Personal information
- Nickname: "Gentleman" Jack
- Nationality: British
- Born: 17 December 1902 Birmingham, England
- Died: 1 July 1992 (aged 89)
- Weight: Welterweight, middleweight

Boxing career

Boxing record
- Total fights: 48
- Wins: 35
- Win by KO: 10
- Losses: 6
- Draws: 6
- No contests: 1

= Jack Hood =

British boxer (1902–1992)

Jack Hood (17 December 1902 – 1 July 1992) was a British boxer who was British and European welterweight champion in the 1920s and 1930s.

==Career==
===Early years===
From Birmingham, "Gentleman" Jack Hood made his professional debut in September 1924 with a win over Joe Boswell. Undefeated in his first seven fights, he lost to Edouard Verret on a points decision in September 1925. He fought Verret again in January 1926, this time winning on points over twenty rounds. His next fight was a challenge for Harry Mason's British welterweight title, winning a controversial points decision over 20 rounds and earning a Lonsdale Belt. A rematch two months later ended in the same result. In 1926 he travelled to the United States for a series of fights with the aim of securing a shot at the world title, which included wins over Paul Doyle and Meyer Grace, a draw with Jimmy Jones, and a defeat to Jack Movey.

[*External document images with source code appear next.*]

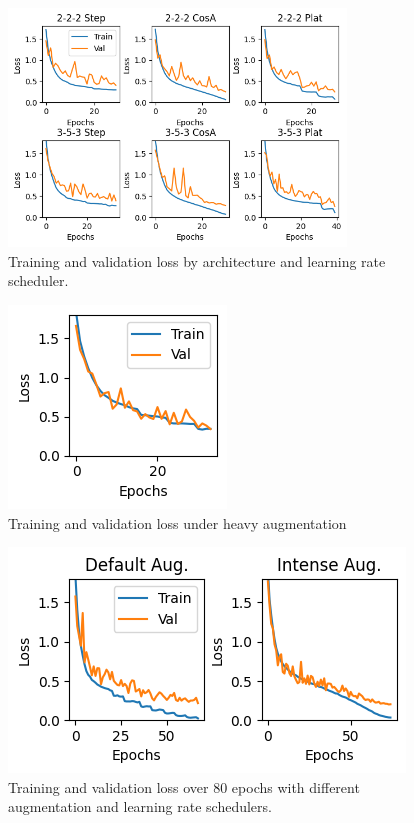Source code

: \documentclass[letterpaper]{article} %
\begin{document}
\begin{figure}[t]
\centering
\includegraphics[width=0.8\textwidth]{experiment-lrschedule-2x3}
\caption{Training and validation loss by architecture and learning rate scheduler.}
\label{fig3}
\end{figure}

\begin{figure}[t]
\centering
\includegraphics[width=0.55\columnwidth]{experiment-heavy-aug}
\caption{Training and validation loss under heavy augmentation}
\label{fig4}
\end{figure}

\begin{figure}[t]
\includegraphics[width=0.98\columnwidth]{experiment-80epoch-augtypes}
\caption{Training and validation loss over 80 epochs with different augmentation and learning rate schedulers.}
\label{fig5}
\end{figure}
\end{document}

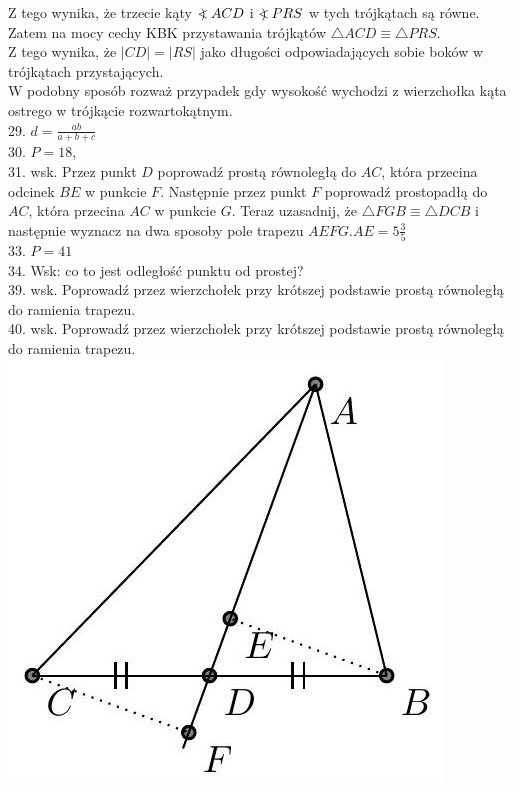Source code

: \documentclass[10pt]{article}
\newcommand\Varangle{\mathop{{<\!\!\!\!\!\text{\small)}}\:}\nolimits}
\begin{document}
Z tego wynika, że trzecie kąty \(\Varangle A C D\) i \(\Varangle P R S\) w tych trójkątach są równe. Zatem na mocy cechy KBK przystawania trójkątów \(\triangle A C D \equiv \triangle P R S\).\\
Z tego wynika, że \(|C D|=|R S|\) jako długości odpowiadających sobie boków w trójkątach przystających.\\
W podobny sposób rozważ przypadek gdy wysokość wychodzi z wierzchołka kąta ostrego w trójkącie rozwartokątnym.\\
29. \(d=\frac{a b}{a+b+c}\)\\
30. \(P=18\),\\
31. wsk. Przez punkt \(D\) poprowadź prostą równoległą do \(A C\), która przecina odcinek \(B E\) w punkcie \(F\). Następnie przez punkt \(F\) poprowadź prostopadłą do \(A C\), która przecina \(A C\) w punkcie \(G\). Teraz uzasadnij, że \(\triangle F G B \equiv \triangle D C B\) i następnie wyznacz na dwa sposoby pole trapezu \(A E F G . A E=5 \frac{3}{5}\)\\
33. \(P=41\)\\
34. Wsk: co to jest odległość punktu od prostej?\\
39. wsk. Poprowadź przez wierzchołek przy krótszej podstawie prostą równoległą do ramienia trapezu.\\
40. wsk. Poprowadź przez wierzchołek przy krótszej podstawie prostą równoległą do ramienia trapezu.\\
\includegraphics[max width=\textwidth, center]{2024_11_21_71f62bd117d375398909g-068(1)}\\
\end{document}
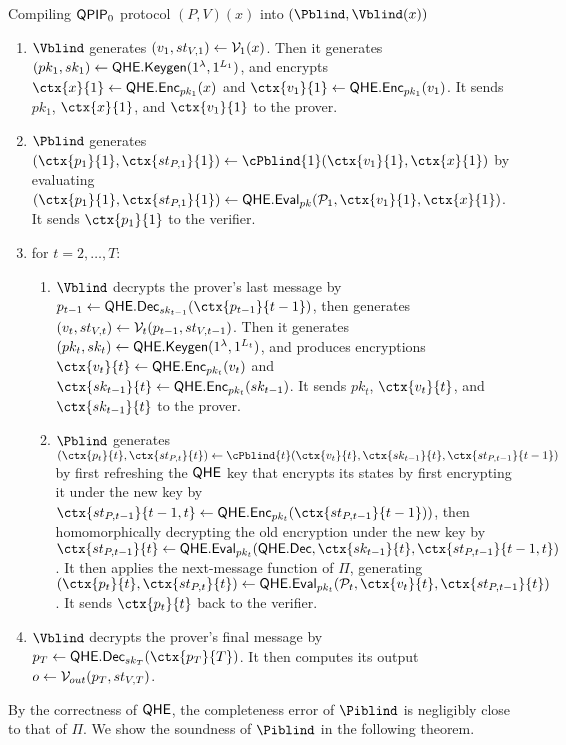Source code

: \begin{protocol}{Compiling $\operatorname{\mathsf{QPIP}}_0$ protocol $(P, V)(x)$ into $(\Pblind, \Vblind(x))$}
	\begin{enumerate}
		\item $\Vblind$ generates $(v_1, st_{V, 1})\leftarrow\mathcal{V}_1(x)$.
			Then it generates $(pk_1, sk_1)\leftarrow\mathsf{QHE.Keygen}(1^\lambda, 1^{L_1})$,
			and encrypts $\ctx{x}{1}\leftarrow\QEnc_{pk_1}(x)$ and $\ctx{v_1}{1}\leftarrow\QEnc_{pk_1}(v_1)$.
			It sends $pk_1$, $\ctx{x}{1}$, and $\ctx{v_1}{1}$ to the prover.
		\item $\Pblind$ generates $(\ctx{p_1}{1}, \ctx{st_{P, 1}}{1})\leftarrow\cPblind{1}(\ctx{v_1}{1}, \ctx{x}{1})$
			by evaluating $(\ctx{p_1}{1}, \ctx{st_{P, 1}}{1})\leftarrow\QEval_{pk}(\cP_1, \ctx{v_1}{1}, \ctx{x}{1})$.
			It sends $\ctx{p_1}{1}$ to the verifier.
		\item for $t=2,\ldots,T$:
		\begin{enumerate}
			\item $\Vblind$ decrypts the prover's last message by $p_{t-1}\leftarrow\QDec_{sk_{t-1}}(\ctx{p_{t-1}}{t-1})$,
				then generates $(v_t, st_{V, t})\leftarrow\mathcal{V}_t(p_{t-1}, st_{V, t-1})$.
				Then it generates $(pk_t, sk_t)\leftarrow\mathsf{QHE.Keygen}(1^\lambda, 1^{L_t})$,
				and produces encryptions $\ctx{v_t}{t}\leftarrow\QEnc_{pk_t}(v_t)$ and $\ctx{sk_{t-1}}{t}\leftarrow\QEnc_{pk_t}(sk_{t-1})$.
				It sends $pk_t$, $\ctx{v_t}{t}$, and $\ctx{sk_{t-1}}{t}$ to the prover.
			\item $\Pblind$ generates $(\ctx{p_t}{t}, \ctx{st_{P, t}}{t})\leftarrow\cPblind{t}(\ctx{v_t}{t}, \ctx{sk_{t-1}}{t}, \ctx{st_{P, t-1}}{t-1})$
				by first refreshing the $\mathsf{QHE}$ key that encrypts its states by
				first encrypting it under the new key by $\ctx{st_{P, t-1}}{t-1, t}\leftarrow\QEnc_{pk_t}(\ctx{st_{P, t-1}}{t-1}))$,
				then homomorphically decrypting the old encryption under the new key by
				$\ctx{st_{P, t-1}}{t}\leftarrow\QEval_{pk_t}(\QDec, \ctx{sk_{t-1}}{t}, \ctx{st_{P, t-1}}{t-1, t})$.
				It then applies the next-message function of $\Pi$, generating
				$(\ctx{p_t}{t}, \ctx{st_{P, t}}{t})\leftarrow\QEval_{pk_t}(\cP_t, \ctx{v_t}{t}, \ctx{st_{P, t-1}}{t})$.
				It sends $\ctx{p_t}{t}$ back to the verifier.
		\end{enumerate}
		\item $\Vblind$ decrypts the prover's final message by $p_T\leftarrow\QDec_{sk_T}(\ctx{p_T}{T})$.
			It then computes its output $o\leftarrow\mathcal{V}_{out}(p_T, st_{V, T})$.
	\end{enumerate}
\end{protocol}

By the correctness of $\mathsf{QHE}$, the completeness error of $\Piblind$ is negligibly close to that of $\Pi$.
We show the soundness of $\Piblind$ in the following theorem.

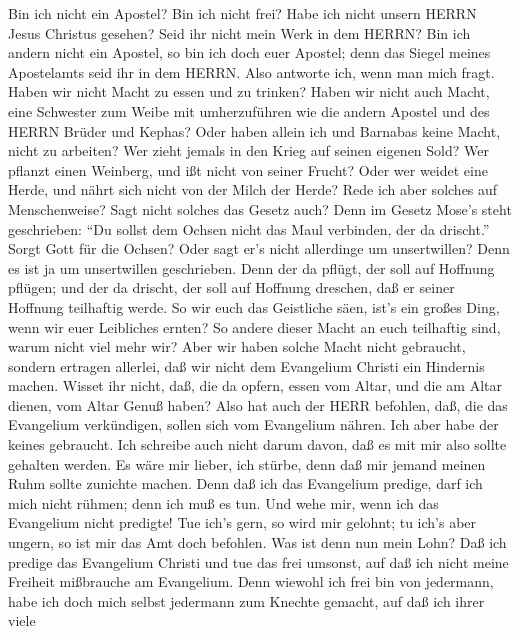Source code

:  Bin ich nicht ein Apostel? Bin ich nicht frei? Habe ich
nicht unsern HERRN Jesus Christus gesehen? Seid ihr nicht mein Werk in
dem HERRN?  Bin ich andern nicht ein Apostel, so bin ich
doch euer Apostel; denn das Siegel meines Apostelamts seid ihr in dem
HERRN.  Also antworte ich, wenn man mich fragt. 
Haben wir nicht Macht zu essen und zu trinken?  Haben wir
nicht auch Macht, eine Schwester zum Weibe mit umherzuführen wie die
andern Apostel und des HERRN Brüder und Kephas?  Oder haben
allein ich und Barnabas keine Macht, nicht zu arbeiten?  Wer
zieht jemals in den Krieg auf seinen eigenen Sold? Wer pflanzt einen
Weinberg, und ißt nicht von seiner Frucht? Oder wer weidet eine Herde,
und nährt sich nicht von der Milch der Herde?  Rede ich aber
solches auf Menschenweise? Sagt nicht solches das Gesetz auch?
 Denn im Gesetz Mose's steht geschrieben: ``Du sollst dem
Ochsen nicht das Maul verbinden, der da drischt.'' Sorgt Gott für die
Ochsen?  Oder sagt er's nicht allerdinge um unsertwillen?
Denn es ist ja um unsertwillen geschrieben. Denn der da pflügt, der soll
auf Hoffnung pflügen; und der da drischt, der soll auf Hoffnung
dreschen, daß er seiner Hoffnung teilhaftig werde.  So wir
euch das Geistliche säen, ist's ein großes Ding, wenn wir euer
Leibliches ernten?  So andere dieser Macht an euch
teilhaftig sind, warum nicht viel mehr wir? Aber wir haben solche Macht
nicht gebraucht, sondern ertragen allerlei, daß wir nicht dem Evangelium
Christi ein Hindernis machen.  Wisset ihr nicht, daß, die
da opfern, essen vom Altar, und die am Altar dienen, vom Altar Genuß
haben?  Also hat auch der HERR befohlen, daß, die das
Evangelium verkündigen, sollen sich vom Evangelium nähren. 
Ich aber habe der keines gebraucht. Ich schreibe auch nicht darum davon,
daß es mit mir also sollte gehalten werden. Es wäre mir lieber, ich
stürbe, denn daß mir jemand meinen Ruhm sollte zunichte machen.
 Denn daß ich das Evangelium predige, darf ich mich nicht
rühmen; denn ich muß es tun. Und wehe mir, wenn ich das Evangelium nicht
predigte!  Tue ich's gern, so wird mir gelohnt; tu ich's
aber ungern, so ist mir das Amt doch befohlen.  Was ist
denn nun mein Lohn? Daß ich predige das Evangelium Christi und tue das
frei umsonst, auf daß ich nicht meine Freiheit mißbrauche am Evangelium.
 Denn wiewohl ich frei bin von jedermann, habe ich doch
mich selbst jedermann zum Knechte gemacht, auf daß ich ihrer viele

===British and Empire middleweight titles===
An undefeated run back in the UK, including a knock-out win over European middleweight champion Bruno Frattini and a points win over Belgian cruiserweight champion Louis Wustenrad, led to a fight in October 1929 with Len Harvey, with British and Empire middleweight titles and a £4,100 purse at stake; Harvey won, and retained his titles in a rematch in December after the fight was drawn.

===Welterweight title===
Hood's welterweight title was removed by the BBBofC in October 1931 after failing to defend the title. Over the next three years Hood fought with mixed success, including defeats to Harry Mason and Len Harvey, and two draws with Dave Shade and a draw with Vince Dundee, but in 1933 he got another shot at the British welterweight title against Stoker George Reynolds after initially turning down the fight as he deemed the £500 purse inadequate; Hood won with a ninth-round knockout to regain the title. This led to a European title fight against Adrien Anneet in May 1933, which Hood won when Anneet was disqualified in the third round for throwing low blows. The fight was subject to an inquiry by the International Boxing Union, which confirmed the result in December.

===Final boxing years===
Promoter Ted Salmon unsuccessfully tried to get Hood a fight with Young Corbett for the world welterweight title in 1933, and Hood filed a challenge with the New York State Athletic Commission in January 1934 for a world title fight with Jimmy McLarnin, but he didn't get a chance to challenge for the title. Hood lost to Len "Tiger" Smith in February 1934, the match postponed from January after Hood fell ill with influenza, subsequently announcing his retirement from boxing and relinquishing the British welterweight title, saying "We must all bow to the inevitable, and being no exception I realise that my best boxing days are now past." He returned, however, in October to fight Smith again, this time winning a points decision over 15 rounds, this proving to be his final fight. In an 11-year career he won 35 of 48 fights and in 6 defeats was only stopped once.

Hood's Lonsdale Belt sold at auction in 2011 for £36,000.

==Retirement from boxing==
Hood went on to run The Bell Inn, a public house, in Tanworth-in-Arden for 36 years.

==Death==
Jack Hood died on 1 July 1992, aged 89.